>>

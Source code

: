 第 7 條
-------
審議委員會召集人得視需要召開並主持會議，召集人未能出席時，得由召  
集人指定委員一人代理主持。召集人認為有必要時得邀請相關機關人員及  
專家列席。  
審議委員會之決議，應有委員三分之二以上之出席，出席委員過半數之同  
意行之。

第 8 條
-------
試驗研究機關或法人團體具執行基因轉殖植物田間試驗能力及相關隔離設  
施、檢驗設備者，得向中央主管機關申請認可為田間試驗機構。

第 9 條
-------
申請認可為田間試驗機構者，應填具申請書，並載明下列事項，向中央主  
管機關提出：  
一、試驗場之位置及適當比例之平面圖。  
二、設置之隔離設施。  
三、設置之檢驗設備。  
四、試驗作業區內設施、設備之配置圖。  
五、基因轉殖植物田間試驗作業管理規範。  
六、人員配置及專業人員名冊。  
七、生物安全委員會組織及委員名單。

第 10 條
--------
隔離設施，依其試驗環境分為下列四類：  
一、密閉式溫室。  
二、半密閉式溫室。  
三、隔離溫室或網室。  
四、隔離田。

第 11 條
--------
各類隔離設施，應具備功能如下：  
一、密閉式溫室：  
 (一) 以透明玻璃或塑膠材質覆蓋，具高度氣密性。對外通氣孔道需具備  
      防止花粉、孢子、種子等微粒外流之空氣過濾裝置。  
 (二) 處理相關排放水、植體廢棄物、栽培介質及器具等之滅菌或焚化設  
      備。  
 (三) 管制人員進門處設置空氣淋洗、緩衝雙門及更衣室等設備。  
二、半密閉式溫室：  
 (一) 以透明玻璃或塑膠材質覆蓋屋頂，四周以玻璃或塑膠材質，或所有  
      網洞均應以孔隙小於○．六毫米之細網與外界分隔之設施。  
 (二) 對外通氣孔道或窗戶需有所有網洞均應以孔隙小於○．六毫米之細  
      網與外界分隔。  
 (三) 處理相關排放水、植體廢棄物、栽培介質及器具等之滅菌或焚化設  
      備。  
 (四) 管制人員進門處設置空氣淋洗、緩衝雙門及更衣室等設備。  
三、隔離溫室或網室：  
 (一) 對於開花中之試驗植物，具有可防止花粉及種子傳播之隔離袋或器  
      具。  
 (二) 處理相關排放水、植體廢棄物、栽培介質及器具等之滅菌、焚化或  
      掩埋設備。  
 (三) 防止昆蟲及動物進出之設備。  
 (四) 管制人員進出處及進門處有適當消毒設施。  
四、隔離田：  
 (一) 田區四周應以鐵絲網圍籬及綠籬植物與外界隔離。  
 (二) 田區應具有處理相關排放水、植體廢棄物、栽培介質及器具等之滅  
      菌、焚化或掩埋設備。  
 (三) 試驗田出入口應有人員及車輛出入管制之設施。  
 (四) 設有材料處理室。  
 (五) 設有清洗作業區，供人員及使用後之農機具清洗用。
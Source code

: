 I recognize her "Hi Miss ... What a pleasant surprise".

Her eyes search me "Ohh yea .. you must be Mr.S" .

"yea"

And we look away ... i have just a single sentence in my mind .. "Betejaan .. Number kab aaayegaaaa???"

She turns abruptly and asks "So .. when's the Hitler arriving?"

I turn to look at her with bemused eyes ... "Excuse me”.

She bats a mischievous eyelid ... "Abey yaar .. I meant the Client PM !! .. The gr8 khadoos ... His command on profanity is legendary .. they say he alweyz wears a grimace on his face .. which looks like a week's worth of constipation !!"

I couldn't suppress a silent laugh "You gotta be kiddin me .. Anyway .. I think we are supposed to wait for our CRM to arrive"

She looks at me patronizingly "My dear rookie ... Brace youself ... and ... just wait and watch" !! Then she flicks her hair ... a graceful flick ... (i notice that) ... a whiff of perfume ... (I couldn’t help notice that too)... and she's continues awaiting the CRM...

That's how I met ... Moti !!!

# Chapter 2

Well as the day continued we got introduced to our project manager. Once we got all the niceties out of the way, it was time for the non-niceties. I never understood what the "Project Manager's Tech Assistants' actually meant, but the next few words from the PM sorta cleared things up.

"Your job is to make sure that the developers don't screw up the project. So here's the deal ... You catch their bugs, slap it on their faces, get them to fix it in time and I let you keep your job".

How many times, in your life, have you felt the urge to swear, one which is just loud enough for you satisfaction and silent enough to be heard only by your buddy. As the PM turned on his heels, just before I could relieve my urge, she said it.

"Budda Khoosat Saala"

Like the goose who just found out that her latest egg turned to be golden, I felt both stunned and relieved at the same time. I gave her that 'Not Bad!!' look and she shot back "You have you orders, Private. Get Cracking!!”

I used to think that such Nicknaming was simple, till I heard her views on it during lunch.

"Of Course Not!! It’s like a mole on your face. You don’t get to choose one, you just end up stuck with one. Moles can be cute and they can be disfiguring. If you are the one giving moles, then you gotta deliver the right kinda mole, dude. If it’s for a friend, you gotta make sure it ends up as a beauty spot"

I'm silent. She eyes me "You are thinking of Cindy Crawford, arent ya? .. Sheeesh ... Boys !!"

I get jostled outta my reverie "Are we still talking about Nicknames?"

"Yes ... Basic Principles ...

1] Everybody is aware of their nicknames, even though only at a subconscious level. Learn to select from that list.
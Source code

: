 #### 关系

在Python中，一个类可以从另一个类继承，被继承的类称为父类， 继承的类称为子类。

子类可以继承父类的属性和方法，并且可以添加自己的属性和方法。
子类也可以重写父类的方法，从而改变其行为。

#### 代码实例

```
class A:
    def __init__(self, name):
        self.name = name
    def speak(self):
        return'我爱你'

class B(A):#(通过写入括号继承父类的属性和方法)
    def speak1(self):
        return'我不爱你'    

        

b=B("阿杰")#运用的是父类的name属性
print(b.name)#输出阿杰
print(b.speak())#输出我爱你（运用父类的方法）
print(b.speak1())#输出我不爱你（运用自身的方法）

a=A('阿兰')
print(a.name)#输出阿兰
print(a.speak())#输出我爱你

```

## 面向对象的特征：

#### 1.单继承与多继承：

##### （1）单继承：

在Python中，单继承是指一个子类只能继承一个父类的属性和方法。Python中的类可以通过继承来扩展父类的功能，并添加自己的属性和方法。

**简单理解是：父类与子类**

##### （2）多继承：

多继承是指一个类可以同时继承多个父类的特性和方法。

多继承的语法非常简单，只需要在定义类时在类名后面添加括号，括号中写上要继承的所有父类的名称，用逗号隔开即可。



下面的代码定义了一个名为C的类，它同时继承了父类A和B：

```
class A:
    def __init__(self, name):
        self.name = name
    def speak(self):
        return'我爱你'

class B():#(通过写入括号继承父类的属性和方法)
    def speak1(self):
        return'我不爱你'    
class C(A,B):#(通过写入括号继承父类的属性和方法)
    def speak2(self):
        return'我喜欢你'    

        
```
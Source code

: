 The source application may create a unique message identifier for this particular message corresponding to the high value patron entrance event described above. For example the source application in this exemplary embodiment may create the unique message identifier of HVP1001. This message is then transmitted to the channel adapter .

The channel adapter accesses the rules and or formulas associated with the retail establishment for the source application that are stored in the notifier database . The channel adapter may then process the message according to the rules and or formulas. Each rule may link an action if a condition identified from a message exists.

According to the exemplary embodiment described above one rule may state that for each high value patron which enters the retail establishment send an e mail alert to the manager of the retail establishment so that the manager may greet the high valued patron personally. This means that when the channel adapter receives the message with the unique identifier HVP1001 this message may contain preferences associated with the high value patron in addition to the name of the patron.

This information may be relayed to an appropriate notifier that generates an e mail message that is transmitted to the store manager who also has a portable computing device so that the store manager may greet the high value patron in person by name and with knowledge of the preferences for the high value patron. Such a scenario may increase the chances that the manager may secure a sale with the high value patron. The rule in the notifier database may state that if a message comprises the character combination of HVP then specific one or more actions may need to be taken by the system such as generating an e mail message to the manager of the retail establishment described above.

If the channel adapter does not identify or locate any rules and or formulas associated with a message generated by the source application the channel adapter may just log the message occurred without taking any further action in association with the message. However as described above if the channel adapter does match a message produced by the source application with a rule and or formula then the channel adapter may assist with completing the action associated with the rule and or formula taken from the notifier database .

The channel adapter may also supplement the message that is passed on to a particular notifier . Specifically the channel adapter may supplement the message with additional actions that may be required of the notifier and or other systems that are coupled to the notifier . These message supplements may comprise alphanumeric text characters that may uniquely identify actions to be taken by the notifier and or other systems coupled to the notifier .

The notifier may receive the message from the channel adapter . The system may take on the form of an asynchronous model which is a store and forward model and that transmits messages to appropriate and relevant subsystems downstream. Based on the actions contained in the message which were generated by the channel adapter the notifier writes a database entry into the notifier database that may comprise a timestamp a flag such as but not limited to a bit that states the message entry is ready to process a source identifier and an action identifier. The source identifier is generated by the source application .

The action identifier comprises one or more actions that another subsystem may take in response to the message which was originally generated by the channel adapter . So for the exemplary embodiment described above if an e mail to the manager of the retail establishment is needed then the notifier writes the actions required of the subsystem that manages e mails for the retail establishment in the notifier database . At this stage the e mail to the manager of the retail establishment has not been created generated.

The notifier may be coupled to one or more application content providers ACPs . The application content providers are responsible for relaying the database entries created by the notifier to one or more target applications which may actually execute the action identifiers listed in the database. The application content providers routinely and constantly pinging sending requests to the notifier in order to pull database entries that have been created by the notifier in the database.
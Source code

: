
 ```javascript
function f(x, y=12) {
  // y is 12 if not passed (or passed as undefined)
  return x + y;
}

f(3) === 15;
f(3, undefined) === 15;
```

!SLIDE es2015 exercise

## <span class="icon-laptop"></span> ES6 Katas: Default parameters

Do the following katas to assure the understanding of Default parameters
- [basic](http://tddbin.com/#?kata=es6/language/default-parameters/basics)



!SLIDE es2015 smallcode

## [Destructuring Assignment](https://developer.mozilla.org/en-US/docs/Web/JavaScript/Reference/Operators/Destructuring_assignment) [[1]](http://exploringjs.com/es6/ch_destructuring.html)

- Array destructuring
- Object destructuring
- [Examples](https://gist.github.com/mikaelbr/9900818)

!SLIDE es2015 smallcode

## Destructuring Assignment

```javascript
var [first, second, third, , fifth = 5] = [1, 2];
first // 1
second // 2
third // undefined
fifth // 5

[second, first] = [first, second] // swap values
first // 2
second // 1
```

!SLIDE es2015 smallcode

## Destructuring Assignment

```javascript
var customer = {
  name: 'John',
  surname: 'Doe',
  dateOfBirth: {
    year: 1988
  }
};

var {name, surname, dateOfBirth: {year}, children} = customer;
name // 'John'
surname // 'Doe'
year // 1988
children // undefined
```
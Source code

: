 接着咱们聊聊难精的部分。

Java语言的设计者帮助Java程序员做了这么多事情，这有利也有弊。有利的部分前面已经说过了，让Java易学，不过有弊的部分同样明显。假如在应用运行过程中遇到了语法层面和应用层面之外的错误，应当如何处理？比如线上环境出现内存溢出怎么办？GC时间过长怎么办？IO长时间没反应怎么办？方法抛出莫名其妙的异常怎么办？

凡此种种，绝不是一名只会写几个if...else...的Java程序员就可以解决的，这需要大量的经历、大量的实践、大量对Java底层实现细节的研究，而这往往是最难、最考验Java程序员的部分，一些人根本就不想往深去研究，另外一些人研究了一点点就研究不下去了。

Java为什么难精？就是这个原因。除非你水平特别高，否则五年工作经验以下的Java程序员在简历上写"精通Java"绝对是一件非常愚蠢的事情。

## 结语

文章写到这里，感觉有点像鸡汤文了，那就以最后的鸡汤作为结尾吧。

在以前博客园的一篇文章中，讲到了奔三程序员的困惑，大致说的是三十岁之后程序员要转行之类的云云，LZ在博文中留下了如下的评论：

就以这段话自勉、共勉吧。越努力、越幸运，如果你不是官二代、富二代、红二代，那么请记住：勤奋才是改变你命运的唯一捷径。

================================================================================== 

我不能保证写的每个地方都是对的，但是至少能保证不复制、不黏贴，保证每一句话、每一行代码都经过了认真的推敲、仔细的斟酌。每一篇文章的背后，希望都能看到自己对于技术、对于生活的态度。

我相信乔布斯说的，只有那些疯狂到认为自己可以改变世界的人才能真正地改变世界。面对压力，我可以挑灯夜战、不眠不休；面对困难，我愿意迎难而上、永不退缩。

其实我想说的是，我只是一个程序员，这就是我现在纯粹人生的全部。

<<

* EXERCISE AIM *
Repeat the lines from the first one in the records through the line containing "申請認可為田間試驗機構者，應填具申請書，並載明下列事項，向中央主", exactly as written, and nothing else.

* RESPONSE *
Source code

: 第 7 條
-------
審議委員會召集人得視需要召開並主持會議，召集人未能出席時，得由召  
集人指定委員一人代理主持。召集人認為有必要時得邀請相關機關人員及  
專家列席。  
審議委員會之決議，應有委員三分之二以上之出席，出席委員過半數之同  
意行之。

第 8 條
-------
試驗研究機關或法人團體具執行基因轉殖植物田間試驗能力及相關隔離設  
施、檢驗設備者，得向中央主管機關申請認可為田間試驗機構。

第 9 條
-------
申請認可為田間試驗機構者，應填具申請書，並載明下列事項，向中央主  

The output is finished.